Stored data
- Opening Delimiter -
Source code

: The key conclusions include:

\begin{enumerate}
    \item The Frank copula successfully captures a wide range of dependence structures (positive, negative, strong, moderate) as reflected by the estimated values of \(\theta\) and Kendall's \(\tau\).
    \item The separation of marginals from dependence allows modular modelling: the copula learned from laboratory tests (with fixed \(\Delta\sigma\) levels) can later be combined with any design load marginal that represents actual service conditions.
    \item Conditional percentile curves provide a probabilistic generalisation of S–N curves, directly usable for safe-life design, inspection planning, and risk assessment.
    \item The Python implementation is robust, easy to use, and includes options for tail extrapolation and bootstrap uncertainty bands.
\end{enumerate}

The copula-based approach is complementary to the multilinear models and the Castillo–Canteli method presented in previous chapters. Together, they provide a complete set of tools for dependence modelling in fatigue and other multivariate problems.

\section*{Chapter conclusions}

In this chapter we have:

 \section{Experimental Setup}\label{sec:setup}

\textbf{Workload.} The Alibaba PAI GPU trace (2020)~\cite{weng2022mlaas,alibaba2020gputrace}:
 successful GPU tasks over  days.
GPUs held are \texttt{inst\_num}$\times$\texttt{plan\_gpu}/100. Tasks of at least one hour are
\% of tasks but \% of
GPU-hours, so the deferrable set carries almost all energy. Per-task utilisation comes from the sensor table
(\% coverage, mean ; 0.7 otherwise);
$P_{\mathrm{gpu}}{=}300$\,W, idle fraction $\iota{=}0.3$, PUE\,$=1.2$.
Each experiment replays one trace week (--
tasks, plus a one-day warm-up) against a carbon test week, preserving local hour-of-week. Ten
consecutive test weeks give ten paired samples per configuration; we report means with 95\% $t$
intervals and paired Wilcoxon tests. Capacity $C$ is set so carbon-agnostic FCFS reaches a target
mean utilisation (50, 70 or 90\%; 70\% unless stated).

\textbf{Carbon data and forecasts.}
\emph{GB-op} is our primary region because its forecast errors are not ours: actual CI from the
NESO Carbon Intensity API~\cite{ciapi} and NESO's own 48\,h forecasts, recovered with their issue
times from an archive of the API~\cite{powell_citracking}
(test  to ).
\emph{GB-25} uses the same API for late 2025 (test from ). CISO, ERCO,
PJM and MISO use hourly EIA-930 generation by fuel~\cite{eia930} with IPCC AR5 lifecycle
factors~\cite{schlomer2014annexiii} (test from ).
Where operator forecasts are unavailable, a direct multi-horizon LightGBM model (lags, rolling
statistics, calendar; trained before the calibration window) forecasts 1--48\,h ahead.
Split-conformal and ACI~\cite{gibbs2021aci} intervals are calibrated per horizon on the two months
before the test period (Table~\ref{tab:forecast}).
- Closing Delimiter -
- Work order
Please list every line of the records that contains "paired".

- Exercise answer
consecutive test weeks give ten paired samples per configuration; we report means with 95\% $t$
intervals and paired Wilcoxon tests. Capacity $C$ is set so carbon-agnostic FCFS reaches a target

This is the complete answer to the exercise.